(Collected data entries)
┄┄┄┄┄┄┄┄┄┄┄┄┄┄┄┄┄┄┄┄

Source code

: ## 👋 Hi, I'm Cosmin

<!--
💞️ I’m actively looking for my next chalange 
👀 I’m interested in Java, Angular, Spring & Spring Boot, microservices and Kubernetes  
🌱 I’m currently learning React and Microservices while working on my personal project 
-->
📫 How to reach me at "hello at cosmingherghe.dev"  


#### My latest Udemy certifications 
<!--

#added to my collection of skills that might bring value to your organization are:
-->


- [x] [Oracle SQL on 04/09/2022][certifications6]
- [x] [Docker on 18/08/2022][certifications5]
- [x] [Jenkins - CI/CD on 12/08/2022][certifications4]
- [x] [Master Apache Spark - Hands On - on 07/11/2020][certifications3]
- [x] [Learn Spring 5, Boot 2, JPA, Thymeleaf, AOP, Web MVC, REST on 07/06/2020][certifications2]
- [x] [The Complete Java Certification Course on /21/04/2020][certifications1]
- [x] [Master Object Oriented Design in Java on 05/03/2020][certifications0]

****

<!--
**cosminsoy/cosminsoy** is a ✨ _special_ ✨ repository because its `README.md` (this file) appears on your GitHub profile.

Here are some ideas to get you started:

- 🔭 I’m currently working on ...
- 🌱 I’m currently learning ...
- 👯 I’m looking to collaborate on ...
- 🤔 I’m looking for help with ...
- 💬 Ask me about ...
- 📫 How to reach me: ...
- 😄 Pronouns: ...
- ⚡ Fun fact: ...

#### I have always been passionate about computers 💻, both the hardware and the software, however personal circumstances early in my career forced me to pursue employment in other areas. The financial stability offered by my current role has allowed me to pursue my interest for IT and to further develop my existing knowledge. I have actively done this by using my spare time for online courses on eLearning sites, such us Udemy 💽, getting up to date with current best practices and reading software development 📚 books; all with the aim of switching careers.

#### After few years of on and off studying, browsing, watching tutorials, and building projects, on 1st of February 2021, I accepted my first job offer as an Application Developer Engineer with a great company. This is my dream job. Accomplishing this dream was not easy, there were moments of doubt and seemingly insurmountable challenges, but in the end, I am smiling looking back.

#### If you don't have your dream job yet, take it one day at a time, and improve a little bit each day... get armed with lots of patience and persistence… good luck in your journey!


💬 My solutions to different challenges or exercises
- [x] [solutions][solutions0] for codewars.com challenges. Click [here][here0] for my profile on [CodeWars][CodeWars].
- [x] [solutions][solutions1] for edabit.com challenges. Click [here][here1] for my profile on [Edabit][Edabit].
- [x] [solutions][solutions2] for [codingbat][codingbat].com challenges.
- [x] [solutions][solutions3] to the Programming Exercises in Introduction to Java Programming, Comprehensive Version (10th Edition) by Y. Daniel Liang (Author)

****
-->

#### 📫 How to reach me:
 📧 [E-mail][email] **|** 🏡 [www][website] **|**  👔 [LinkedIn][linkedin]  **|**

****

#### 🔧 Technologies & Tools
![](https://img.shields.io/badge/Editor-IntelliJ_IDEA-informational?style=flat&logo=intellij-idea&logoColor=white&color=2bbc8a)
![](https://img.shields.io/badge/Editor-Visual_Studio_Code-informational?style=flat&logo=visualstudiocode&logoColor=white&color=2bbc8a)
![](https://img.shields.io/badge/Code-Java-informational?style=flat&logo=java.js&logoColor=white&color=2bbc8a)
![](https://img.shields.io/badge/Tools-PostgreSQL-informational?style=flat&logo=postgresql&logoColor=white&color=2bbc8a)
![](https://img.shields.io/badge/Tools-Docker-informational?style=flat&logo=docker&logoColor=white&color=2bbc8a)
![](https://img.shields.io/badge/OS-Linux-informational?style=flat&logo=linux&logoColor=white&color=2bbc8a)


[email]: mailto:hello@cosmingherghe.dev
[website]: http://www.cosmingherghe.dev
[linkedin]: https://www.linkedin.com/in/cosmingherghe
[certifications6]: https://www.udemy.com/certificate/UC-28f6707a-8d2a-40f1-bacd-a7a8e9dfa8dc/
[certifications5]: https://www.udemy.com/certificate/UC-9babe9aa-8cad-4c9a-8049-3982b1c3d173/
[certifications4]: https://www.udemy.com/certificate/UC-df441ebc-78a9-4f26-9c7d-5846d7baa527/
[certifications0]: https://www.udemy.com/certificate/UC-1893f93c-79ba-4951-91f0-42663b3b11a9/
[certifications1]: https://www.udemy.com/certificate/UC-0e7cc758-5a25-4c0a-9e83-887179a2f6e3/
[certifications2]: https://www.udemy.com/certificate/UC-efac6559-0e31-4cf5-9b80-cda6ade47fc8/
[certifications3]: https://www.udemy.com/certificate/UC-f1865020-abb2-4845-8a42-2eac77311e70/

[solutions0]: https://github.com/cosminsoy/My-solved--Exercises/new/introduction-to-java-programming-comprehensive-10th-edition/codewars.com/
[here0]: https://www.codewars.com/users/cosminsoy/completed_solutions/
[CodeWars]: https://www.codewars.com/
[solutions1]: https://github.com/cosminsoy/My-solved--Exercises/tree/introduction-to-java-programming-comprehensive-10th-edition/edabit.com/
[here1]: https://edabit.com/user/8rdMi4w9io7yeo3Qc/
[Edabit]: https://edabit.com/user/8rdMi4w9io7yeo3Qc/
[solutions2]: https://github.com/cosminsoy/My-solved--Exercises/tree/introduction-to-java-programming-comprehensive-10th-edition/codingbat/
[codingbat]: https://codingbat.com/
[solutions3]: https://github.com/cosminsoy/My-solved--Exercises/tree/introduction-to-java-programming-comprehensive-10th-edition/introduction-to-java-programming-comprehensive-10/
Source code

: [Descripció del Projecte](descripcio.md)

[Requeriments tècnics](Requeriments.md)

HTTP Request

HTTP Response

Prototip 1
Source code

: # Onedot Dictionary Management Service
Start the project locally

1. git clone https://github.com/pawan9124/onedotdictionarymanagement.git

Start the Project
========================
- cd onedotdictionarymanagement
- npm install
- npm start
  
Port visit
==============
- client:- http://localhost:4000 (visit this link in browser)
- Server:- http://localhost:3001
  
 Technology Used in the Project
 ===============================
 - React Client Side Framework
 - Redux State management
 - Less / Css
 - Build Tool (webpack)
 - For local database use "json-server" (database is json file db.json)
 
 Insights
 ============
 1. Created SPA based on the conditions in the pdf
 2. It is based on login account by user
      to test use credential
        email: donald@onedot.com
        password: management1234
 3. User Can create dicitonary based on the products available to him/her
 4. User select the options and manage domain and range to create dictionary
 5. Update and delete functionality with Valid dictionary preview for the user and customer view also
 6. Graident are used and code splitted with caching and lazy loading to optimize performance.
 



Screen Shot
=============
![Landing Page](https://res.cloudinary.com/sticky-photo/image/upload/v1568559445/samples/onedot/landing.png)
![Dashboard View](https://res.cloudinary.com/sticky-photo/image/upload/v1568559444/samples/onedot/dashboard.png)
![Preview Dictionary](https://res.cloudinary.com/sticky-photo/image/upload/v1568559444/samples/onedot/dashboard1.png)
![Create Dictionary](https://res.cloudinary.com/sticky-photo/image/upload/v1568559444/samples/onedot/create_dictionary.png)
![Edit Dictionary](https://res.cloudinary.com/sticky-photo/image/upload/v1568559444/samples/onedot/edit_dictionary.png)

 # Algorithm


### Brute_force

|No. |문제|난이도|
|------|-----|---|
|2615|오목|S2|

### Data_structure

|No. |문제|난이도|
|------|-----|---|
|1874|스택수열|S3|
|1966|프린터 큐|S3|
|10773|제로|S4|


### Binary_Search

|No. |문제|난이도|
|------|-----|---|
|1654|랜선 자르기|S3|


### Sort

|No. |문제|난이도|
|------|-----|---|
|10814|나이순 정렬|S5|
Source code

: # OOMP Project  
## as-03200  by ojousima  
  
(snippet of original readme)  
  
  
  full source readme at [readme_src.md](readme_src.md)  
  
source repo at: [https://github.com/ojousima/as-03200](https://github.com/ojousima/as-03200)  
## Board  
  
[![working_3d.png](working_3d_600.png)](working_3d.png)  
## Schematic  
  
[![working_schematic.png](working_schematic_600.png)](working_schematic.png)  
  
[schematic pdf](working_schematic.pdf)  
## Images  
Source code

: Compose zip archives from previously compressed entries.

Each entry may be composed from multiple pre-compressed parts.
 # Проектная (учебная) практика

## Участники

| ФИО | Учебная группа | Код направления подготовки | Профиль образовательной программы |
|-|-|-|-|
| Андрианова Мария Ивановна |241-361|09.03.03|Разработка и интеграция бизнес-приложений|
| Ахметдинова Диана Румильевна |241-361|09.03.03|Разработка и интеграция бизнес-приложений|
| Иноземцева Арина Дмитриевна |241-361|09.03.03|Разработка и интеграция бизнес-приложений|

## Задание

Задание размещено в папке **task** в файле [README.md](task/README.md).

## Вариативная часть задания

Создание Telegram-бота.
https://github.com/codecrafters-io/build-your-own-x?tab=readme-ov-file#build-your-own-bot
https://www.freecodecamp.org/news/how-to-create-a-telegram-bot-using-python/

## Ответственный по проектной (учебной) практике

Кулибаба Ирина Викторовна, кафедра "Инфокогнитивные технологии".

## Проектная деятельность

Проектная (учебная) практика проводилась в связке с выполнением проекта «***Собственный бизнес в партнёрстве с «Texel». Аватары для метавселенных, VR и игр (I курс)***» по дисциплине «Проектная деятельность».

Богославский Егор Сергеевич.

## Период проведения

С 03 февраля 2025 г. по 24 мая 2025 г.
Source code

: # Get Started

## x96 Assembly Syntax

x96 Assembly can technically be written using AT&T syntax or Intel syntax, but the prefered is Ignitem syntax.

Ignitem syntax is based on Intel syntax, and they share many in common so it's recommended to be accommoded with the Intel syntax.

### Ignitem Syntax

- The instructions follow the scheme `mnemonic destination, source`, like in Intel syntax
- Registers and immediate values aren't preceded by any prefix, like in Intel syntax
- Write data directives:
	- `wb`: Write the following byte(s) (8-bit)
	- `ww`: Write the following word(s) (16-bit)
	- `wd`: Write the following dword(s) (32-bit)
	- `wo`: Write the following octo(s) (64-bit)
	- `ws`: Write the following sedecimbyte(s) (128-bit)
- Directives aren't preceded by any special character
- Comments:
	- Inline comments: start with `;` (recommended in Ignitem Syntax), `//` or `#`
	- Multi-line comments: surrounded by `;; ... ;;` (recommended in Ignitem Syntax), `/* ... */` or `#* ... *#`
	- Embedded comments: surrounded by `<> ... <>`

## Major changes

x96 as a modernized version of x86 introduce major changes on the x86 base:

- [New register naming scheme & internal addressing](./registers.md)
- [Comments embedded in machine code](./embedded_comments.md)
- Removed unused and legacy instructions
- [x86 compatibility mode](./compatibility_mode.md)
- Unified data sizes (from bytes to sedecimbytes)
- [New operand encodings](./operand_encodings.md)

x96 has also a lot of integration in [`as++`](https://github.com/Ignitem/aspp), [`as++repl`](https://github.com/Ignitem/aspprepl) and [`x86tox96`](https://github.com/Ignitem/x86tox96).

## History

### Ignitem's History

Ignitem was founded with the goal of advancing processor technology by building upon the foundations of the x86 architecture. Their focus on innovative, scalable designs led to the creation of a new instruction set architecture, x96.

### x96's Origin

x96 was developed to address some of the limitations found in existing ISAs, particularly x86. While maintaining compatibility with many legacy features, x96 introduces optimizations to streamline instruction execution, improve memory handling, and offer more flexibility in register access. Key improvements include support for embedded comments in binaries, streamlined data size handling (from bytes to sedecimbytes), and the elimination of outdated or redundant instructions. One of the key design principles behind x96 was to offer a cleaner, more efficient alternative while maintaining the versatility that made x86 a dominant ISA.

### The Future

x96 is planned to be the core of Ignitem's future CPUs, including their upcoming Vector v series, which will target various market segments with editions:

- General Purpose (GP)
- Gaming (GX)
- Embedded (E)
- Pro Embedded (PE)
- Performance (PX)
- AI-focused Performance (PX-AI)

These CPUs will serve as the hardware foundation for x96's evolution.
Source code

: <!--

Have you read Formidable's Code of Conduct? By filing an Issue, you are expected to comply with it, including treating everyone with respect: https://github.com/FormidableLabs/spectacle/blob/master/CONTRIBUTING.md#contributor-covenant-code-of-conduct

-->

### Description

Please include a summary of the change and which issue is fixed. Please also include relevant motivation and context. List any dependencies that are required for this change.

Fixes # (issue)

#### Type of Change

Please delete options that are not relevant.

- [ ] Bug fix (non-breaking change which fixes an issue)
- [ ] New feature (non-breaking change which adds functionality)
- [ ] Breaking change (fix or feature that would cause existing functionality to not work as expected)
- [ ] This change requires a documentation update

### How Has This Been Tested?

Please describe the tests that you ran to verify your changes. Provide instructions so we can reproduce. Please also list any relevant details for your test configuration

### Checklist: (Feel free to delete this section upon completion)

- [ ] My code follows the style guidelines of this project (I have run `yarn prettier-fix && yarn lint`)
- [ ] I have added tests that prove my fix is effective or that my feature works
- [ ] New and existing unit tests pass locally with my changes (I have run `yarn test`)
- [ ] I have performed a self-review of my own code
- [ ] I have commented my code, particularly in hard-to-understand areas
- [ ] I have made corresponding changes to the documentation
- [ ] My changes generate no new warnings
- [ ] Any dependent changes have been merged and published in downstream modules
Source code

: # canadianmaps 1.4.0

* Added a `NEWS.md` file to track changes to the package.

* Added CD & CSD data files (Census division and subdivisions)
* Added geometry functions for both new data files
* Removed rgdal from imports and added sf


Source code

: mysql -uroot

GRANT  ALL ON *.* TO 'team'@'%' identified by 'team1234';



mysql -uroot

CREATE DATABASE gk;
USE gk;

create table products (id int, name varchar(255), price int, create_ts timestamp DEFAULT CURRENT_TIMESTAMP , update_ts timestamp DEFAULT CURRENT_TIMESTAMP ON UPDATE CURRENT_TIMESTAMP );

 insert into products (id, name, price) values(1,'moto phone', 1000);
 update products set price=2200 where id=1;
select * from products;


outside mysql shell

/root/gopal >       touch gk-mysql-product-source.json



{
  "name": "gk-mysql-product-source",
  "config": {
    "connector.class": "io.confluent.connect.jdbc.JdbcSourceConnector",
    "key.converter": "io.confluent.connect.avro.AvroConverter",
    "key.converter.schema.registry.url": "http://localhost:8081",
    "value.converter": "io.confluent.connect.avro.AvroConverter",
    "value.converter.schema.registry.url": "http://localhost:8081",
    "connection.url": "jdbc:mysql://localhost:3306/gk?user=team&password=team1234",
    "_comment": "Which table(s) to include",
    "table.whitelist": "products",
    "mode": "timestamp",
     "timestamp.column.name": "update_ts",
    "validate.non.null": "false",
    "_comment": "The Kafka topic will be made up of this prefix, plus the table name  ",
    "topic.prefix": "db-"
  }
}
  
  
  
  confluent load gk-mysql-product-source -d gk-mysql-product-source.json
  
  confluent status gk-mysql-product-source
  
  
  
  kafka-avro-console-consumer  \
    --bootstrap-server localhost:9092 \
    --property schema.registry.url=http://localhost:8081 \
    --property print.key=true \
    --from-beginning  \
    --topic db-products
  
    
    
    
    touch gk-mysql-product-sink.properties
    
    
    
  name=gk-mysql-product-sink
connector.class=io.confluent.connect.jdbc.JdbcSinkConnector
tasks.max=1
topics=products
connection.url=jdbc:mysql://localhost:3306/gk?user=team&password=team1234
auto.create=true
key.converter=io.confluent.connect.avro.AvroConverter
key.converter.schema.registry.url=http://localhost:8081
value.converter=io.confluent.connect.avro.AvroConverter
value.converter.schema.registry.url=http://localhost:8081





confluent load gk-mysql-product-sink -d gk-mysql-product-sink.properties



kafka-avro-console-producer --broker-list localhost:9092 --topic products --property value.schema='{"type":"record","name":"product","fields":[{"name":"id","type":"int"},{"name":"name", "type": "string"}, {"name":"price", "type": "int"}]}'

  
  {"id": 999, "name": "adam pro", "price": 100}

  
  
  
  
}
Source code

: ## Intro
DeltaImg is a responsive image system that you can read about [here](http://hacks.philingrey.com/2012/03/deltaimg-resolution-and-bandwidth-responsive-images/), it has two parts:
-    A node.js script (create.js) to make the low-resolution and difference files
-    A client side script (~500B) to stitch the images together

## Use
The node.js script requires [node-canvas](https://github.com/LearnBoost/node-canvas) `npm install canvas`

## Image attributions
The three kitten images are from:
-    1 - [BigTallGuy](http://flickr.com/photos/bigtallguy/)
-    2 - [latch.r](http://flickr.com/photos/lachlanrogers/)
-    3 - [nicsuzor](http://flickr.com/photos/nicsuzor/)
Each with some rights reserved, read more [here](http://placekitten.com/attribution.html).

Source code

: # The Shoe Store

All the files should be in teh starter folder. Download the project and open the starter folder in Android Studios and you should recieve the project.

┄┄┄┄┄┄┄┄┄┄┄┄┄┄┄┄┄┄┄┄

## What to do
Return every line from the entries that holds the string "Spring".

## The answer
👀 I’m interested in Java, Angular, Spring & Spring Boot, microservices and Kubernetes  
- [x] [Learn Spring 5, Boot 2, JPA, Thymeleaf, AOP, Web MVC, REST on 07/06/2020][certifications2]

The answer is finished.